TASK INPUTS |
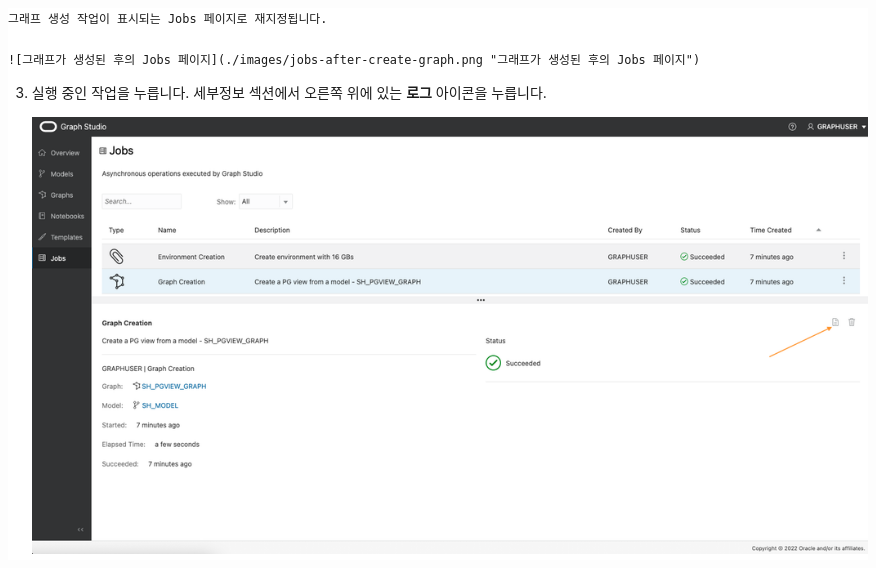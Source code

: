     그래프 생성 작업이 표시되는 Jobs 페이지로 재지정됩니다.
    
    ![그래프가 생성된 후의 Jobs 페이지](./images/jobs-after-create-graph.png "그래프가 생성된 후의 Jobs 페이지")
    
3.  실행 중인 작업을 누릅니다. 세부정보 섹션에서 오른쪽 위에 있는 **로그** 아이콘을 누릅니다.
    
    ![sh 그래프에 대한 로그를 볼 수 있는 작업 로그 페이지](./images/jobs-sh-graph-see-log.png "sh 그래프에 대한 로그를 볼 수 있는 작업 로그 페이지")
    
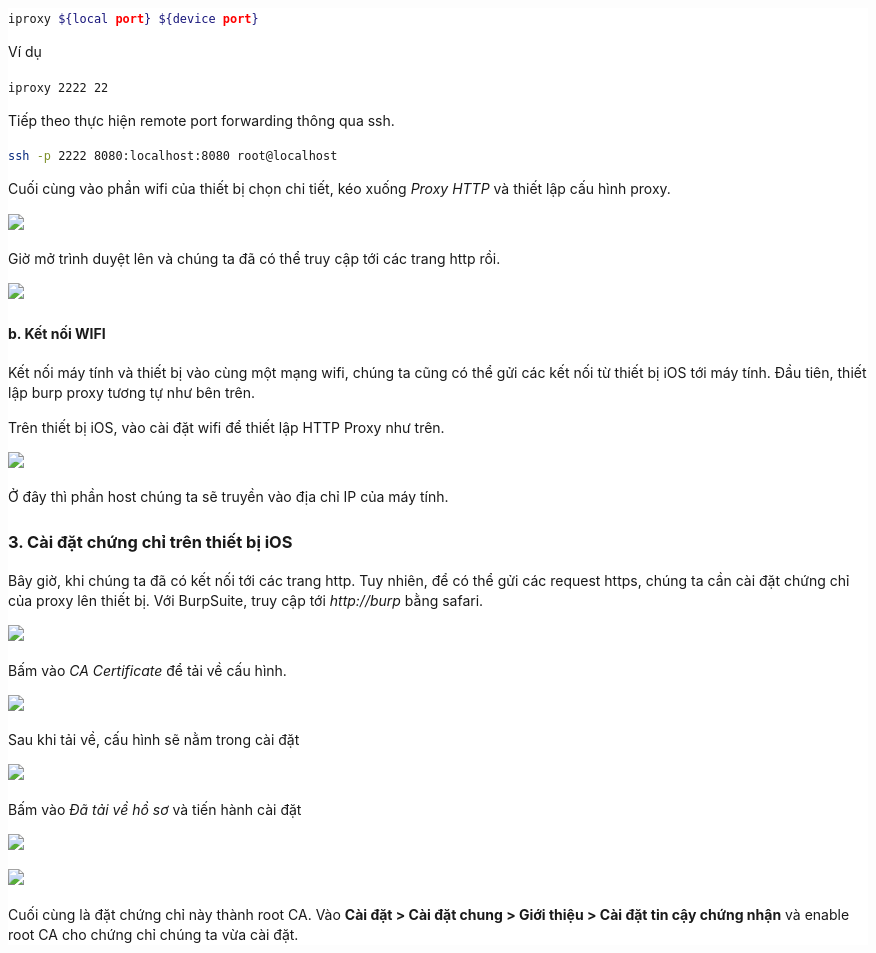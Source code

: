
 ```bash
iproxy ${local port} ${device port}
```

Ví dụ

```bash
iproxy 2222 22
```

Tiếp theo thực hiện remote port forwarding thông qua ssh.

```bash
ssh -p 2222 8080:localhost:8080 root@localhost
```
Cuối cùng vào phần wifi của thiết bị chọn chi tiết, kéo xuống *Proxy HTTP* và thiết lập cấu hình proxy.

![](https://images.viblo.asia/8ba7ae3b-7451-4526-889b-ab32c41a5efa.jpg)

Giờ mở trình duyệt lên và chúng ta đã có thể truy cập tới các trang http rồi.

![](https://images.viblo.asia/97c0027f-db85-41f0-999a-b9888bd24efa.jpg)

#### b. Kết nối WIFI
Kết nối máy tính và thiết bị vào cùng một mạng wifi, chúng ta cũng có thể gửi các kết nối từ thiết bị iOS tới máy tính. Đầu tiên, thiết lập burp proxy tương tự như bên trên.

Trên thiết bị iOS, vào cài đặt wifi để thiết lập HTTP Proxy như trên.

![](https://images.viblo.asia/5d34ed01-6a1d-40d1-8d40-6926cc93f3d3.jpg)

Ở đây thì phần host chúng ta sẽ truyền vào địa chỉ IP của máy tính.

### 3. Cài đặt chứng chỉ trên thiết bị iOS
Bây giờ, khi chúng ta đã có kết nối tới các trang http. Tuy nhiên, để có thể gửi các request https, chúng ta cần cài đặt chứng chỉ của proxy lên thiết bị. Với BurpSuite, truy cập tới *http://burp* bằng safari.

![](https://images.viblo.asia/d4003c2e-1cd2-443e-a3dc-21df471101fc.jpg)

Bấm vào *CA Certificate* để tải về cấu hình.

![](https://images.viblo.asia/fe165372-c282-4871-b109-be6195cb009b.jpg)

Sau khi tải về, cấu hình sẽ nằm trong cài đặt

![](https://images.viblo.asia/c2223568-eaf2-4a58-92ee-e13158a5deae.jpg)

Bấm vào *Đã tải về hồ sơ* và tiến hành cài đặt

![](https://images.viblo.asia/912d60c4-c51c-4226-a618-e20bf20772d3.jpg)

![](https://images.viblo.asia/21f476a2-f06c-4e72-a16e-6e2811667607.jpg)

Cuối cùng là đặt chứng chỉ này thành root CA. Vào **Cài đặt > Cài đặt chung > Giới thiệu > Cài đặt tin cậy chứng nhận** và enable root CA cho chứng chỉ chúng ta vừa cài đặt.
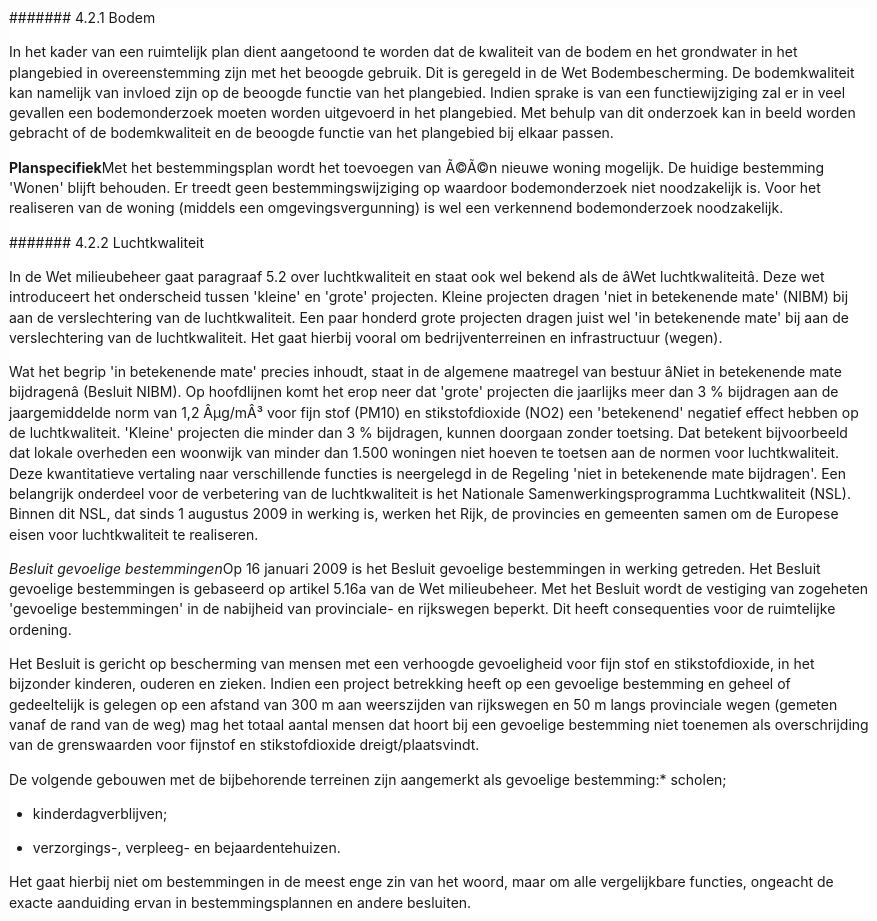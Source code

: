 ####### 4\.2\.1 Bodem

In het kader van een ruimtelijk plan dient aangetoond te worden dat de kwaliteit van de bodem en het grondwater in het plangebied in overeenstemming zijn met het beoogde gebruik. Dit is geregeld in de Wet Bodembescherming. De bodemkwaliteit kan namelijk van invloed zijn op de beoogde functie van het plangebied. Indien sprake is van een functiewijziging zal er in veel gevallen een bodemonderzoek moeten worden uitgevoerd in het plangebied. Met behulp van dit onderzoek kan in beeld worden gebracht of de bodemkwaliteit en de beoogde functie van het plangebied bij elkaar passen.

**Planspecifiek**Met het bestemmingsplan wordt het toevoegen van Ã©Ã©n nieuwe woning mogelijk. De huidige bestemming 'Wonen' blijft behouden. Er treedt geen bestemmingswijziging op waardoor bodemonderzoek niet noodzakelijk is. Voor het realiseren van de woning (middels een omgevingsvergunning) is wel een verkennend bodemonderzoek noodzakelijk.

####### 4\.2\.2 Luchtkwaliteit

In de Wet milieubeheer gaat paragraaf 5\.2 over luchtkwaliteit en staat ook wel bekend als de âWet luchtkwaliteitâ. Deze wet introduceert het onderscheid tussen 'kleine' en 'grote' projecten. Kleine projecten dragen 'niet in betekenende mate' (NIBM) bij aan de verslechtering van de luchtkwaliteit. Een paar honderd grote projecten dragen juist wel 'in betekenende mate' bij aan de verslechtering van de luchtkwaliteit. Het gaat hierbij vooral om bedrijventerreinen en infrastructuur (wegen).

Wat het begrip 'in betekenende mate' precies inhoudt, staat in de algemene maatregel van bestuur âNiet in betekenende mate bijdragenâ (Besluit NIBM). Op hoofdlijnen komt het erop neer dat 'grote' projecten die jaarlijks meer dan 3 % bijdragen aan de jaargemiddelde norm van 1,2 Âµg/mÂ³ voor fijn stof (PM10) en stikstofdioxide (NO2) een 'betekenend' negatief effect hebben op de luchtkwaliteit. 'Kleine' projecten die minder dan 3 % bijdragen, kunnen doorgaan zonder toetsing. Dat betekent bijvoorbeeld dat lokale overheden een woonwijk van minder dan 1\.500 woningen niet hoeven te toetsen aan de normen voor luchtkwaliteit. Deze kwantitatieve vertaling naar verschillende functies is neergelegd in de Regeling 'niet in betekenende mate bijdragen'. Een belangrijk onderdeel voor de verbetering van de luchtkwaliteit is het Nationale Samenwerkingsprogramma Luchtkwaliteit (NSL). Binnen dit NSL, dat sinds 1 augustus 2009 in werking is, werken het Rijk, de provincies en gemeenten samen om de Europese eisen voor luchtkwaliteit te realiseren.

*Besluit gevoelige bestemmingen*Op 16 januari 2009 is het Besluit gevoelige bestemmingen in werking getreden. Het Besluit gevoelige bestemmingen is gebaseerd op artikel 5\.16a van de Wet milieubeheer. Met het Besluit wordt de vestiging van zogeheten 'gevoelige bestemmingen' in de nabijheid van provinciale\- en rijkswegen beperkt. Dit heeft consequenties voor de ruimtelijke ordening.

Het Besluit is gericht op bescherming van mensen met een verhoogde gevoeligheid voor fijn stof en stikstofdioxide, in het bijzonder kinderen, ouderen en zieken. Indien een project betrekking heeft op een gevoelige bestemming en geheel of gedeeltelijk is gelegen op een afstand van 300 m aan weerszijden van rijkswegen en 50 m langs provinciale wegen (gemeten vanaf de rand van de weg) mag het totaal aantal mensen dat hoort bij een gevoelige bestemming niet toenemen als overschrijding van de grenswaarden voor fijnstof en stikstofdioxide dreigt/plaatsvindt.

De volgende gebouwen met de bijbehorende terreinen zijn aangemerkt als gevoelige bestemming:* scholen;

* kinderdagverblijven;

* verzorgings\-, verpleeg\- en bejaardentehuizen.

Het gaat hierbij niet om bestemmingen in de meest enge zin van het woord, maar om alle vergelijkbare functies, ongeacht de exacte aanduiding ervan in bestemmingsplannen en andere besluiten.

ASSIGNMENT | Read the listing. Copy each line that has the word "tính" in it.

EXPECTED ANSWER |
Kết nối máy tính và thiết bị vào cùng một mạng wifi, chúng ta cũng có thể gửi các kết nối từ thiết bị iOS tới máy tính. Đầu tiên, thiết lập burp proxy tương tự như bên trên.
Ở đây thì phần host chúng ta sẽ truyền vào địa chỉ IP của máy tính.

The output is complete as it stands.